2. Go to Query Editor > Create Tables for the Account Ledger

CREATE TABLE Cardholder

CREATE TABLE Log_Record

CREATE TABLE Account



3. Create Indexes to help speed up queries against each table

CREATE INDEX ON Cardholder (CARD_NO)

CREATE INDEX ON Log_Record (TRXN_ID)

CREATE INDEX ON Account (ACCT_ID)



4. Insert 1 Record into the Ledger table ‘Account’. QLDB documents are stored in Amazon Ion format which is a Superset of JSON


INSERT INTO Account
 {
‘FirstName’ : ‘Shadab’,
‘LastName’ : ‘Mohammad’,
‘ACCT_ID’ : ‘AMZN10000001’,
‘ACCTYPE’ : ‘Current’,
‘Address’ : ‘2000, 2 Park Street, CBD’
}

documentId
   “7oOLmXPyHjXBSBCio76rJo”

This is the document ID for this transaction
   

5. Create more records and change the first record from ‘Current’ to ‘Saving’ account

Important :
Because QLDB does not enforce schema, you can insert the same document into a table
multiple times. Each insert statement commits a separate document entry to the journal, and
QLDB assigns each document a unique ID.

INSERT INTO Account
 << {
‘FirstName’ : ‘Shadab’,
‘LastName’ : ‘Mohammad’,
‘ACCT_ID’ : ‘AMZN10000001’,
‘ACCTYPE’ : ‘Saving’,
‘Address’ : ‘2000, 2 Park Street, CBD’
},
 {
‘FirstName’ : ‘William’,
‘LastName’ : ‘Tell’,
‘ACCT_ID’ : ‘AMZN10000002’,
‘ACCTYPE’ : ‘Saving’,
‘Address’ : ‘2013, 29 Campbell PDE, Bondi’
},
 {
‘FirstName’ : ‘Chris’,
‘LastName’ : ‘Wall’,
‘ACCT_ID’ : ‘AMZN10000003’,
‘ACCTYPE’ : ‘Current’,
‘Address’ : ‘2142, 15 Lane Cove, Marickville’
} >>

documentId
    “L7S9f2cONhz1JQhj8Gj8bk”
    “0007IXW5xSNDvq9gj3CZN8”
    “JELcBIyjv8uKRHBfhbCvHp”


6. Now let us check for all the changes done to this account using below query.
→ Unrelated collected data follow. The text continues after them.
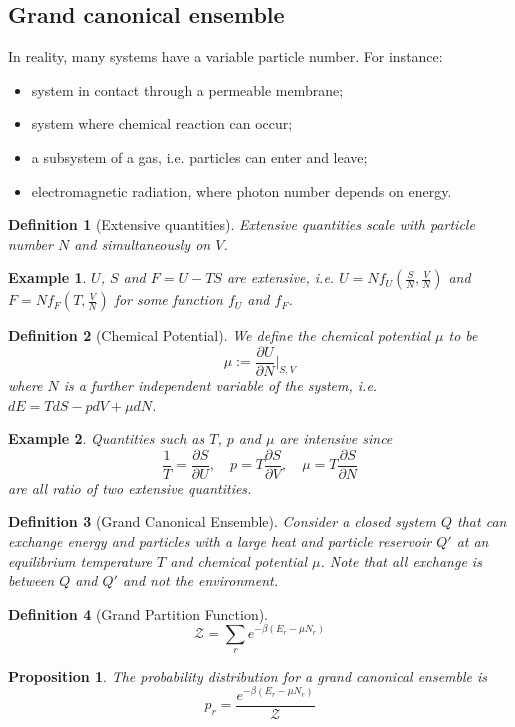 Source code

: \documentclass[a4paper]{article}
\newtheorem{eg}{Example}[section]
\theoremstyle{new}
\newtheorem{defi}{Definition}[section]
\newtheorem{prop}{Proposition}[section]
\begin{document}
\subsection{Grand canonical ensemble}
In reality, many systems have a variable particle number. For instance:
\begin{itemize}
    \item system in contact through a permeable membrane;
    \item system where chemical reaction can occur;
    \item a subsystem of a gas, i.e. particles can enter and leave;
    \item electromagnetic radiation, where photon number depends on energy.
\end{itemize}
\begin{defi}[Extensive quantities]
Extensive quantities scale with particle number $N$ and simultaneously on $V$.
\end{defi}
\begin{eg}
 $U$, $S$ and $F=U-TS$ are extensive, i.e. $U=Nf_U(\frac{S}{N},\frac{V}{N})$ and $F=Nf_F(T,\frac{V}{N})$ for some function $f_U$ and $f_F$.
\end{eg}
\begin{defi}[Chemical Potential]
We define the chemical potential $\mu$ to be
$$\mu:=\frac{\partial U}{\partial N}\bigg|_{S,V}$$
where $N$ is a further independent variable of the system, i.e. $dE=TdS-pdV+\mu dN$.
\end{defi}
\begin{eg}
Quantities such as $T$, $p$ and $\mu$ are intensive since
$$\frac{1}{T}=\frac{\partial S}{\partial U},\quad p=T\frac{\partial S}{\partial V},\quad\mu=T\frac{\partial S}{\partial N}$$
are all ratio of two extensive quantities.
\end{eg}
\begin{defi}[Grand Canonical Ensemble]
Consider a closed system $Q$ that can exchange energy and particles with a large heat and particle reservoir $Q'$ at an equilibrium temperature $T$ and chemical potential $\mu$. Note that all exchange is between $Q$ and $Q'$ and not the environment.
\end{defi}
\begin{defi}[Grand Partition Function]
$$\mathcal{Z}=\sum_re^{-\beta(E_r-\mu N_r)}$$
\end{defi}
\begin{prop}
The probability distribution for a grand canonical ensemble is
$$p_r=\frac{e^{-\beta(E_r-\mu N_r)}}{\mathcal{Z}}$$
\end{prop}
\end{document}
We can check for all modifications made to the Account ID. Each modification or inser generated a unique hash we can be traced back to what that modification was

SELECT
    ACCT_ID FROM Account AS a BY ACCT_ID WHERE a.ACCT_ID = 'AMZN10000001'


ACCT_ID
    “7oOLmXPyHjXBSBCio76rJo”
    “L7S9f2cONhz1JQhj8Gj8bk”
    
As you can see there are 2 modifications to this record and we can verify what each of those modifications are
    

7. Check for the history for each new documentID for the Account
    

SELECT * FROM history(Account) AS h WHERE h.metadata.id
    = '7oOLmXPyHjXBSBCio76rJo'


{
  blockAddress: {
    strandId: “KQrxUDo7jDX4scpbKkhEVZ”,
    sequenceNo: 26
  },
  hash: {{6HVuwag6GMEki+ZRFaMdqidROpKZmsTsYcmWiAMZdmw=}},
  data: {
    FirstName: “Shadab”,
    LastName: “Mohammad”,
    ACCT_ID: “AMZN10000001”,
    ACCTYPE: “Current”,
    Address: “2000, 2 Park Street, CBD”
  },
  metadata: {
    id: “7oOLmXPyHjXBSBCio76rJo”,
    version: 0,
    txTime: 2019-09-19T05:56:20.874Z,
    txId: “2EOkrgLG2Xa7qBwEwnKzDJ”
  }
}

SELECT * FROM
    history(Account) AS h WHERE h.metadata.id = 'L7S9f2cONhz1JQhj8Gj8bk'


{
  blockAddress: {
    strandId: “KQrxUDo7jDX4scpbKkhEVZ”,
    sequenceNo: 41
  },
  hash: {{+qFvFfRx1pi9QOkotc9MAuAWs6Tw7jn3sZqlPpEjSDA=}},
  data: {
    FirstName: “Shadab”,
    LastName: “Mohammad”,
    ACCT_ID: “AMZN10000001”,
    ACCTYPE: “Saving”,
    Address: “2000, 2 Park Street, CBD”
  },
  metadata: {
    id: “L7S9f2cONhz1JQhj8Gj8bk”,
    version: 0,
    txTime: 2019-09-19T06:14:04.214Z,
    txId: “2EOkrgMRCo4CBTUdJWSjmT”
  }
}

Using the first hash we can see the account type was “Current”, and after we modified the document and checked it with the 2nd hash it now shows “Saving”. And we have a history of all modifications applied to that account to traverse back and check all modifications made to that Account ID.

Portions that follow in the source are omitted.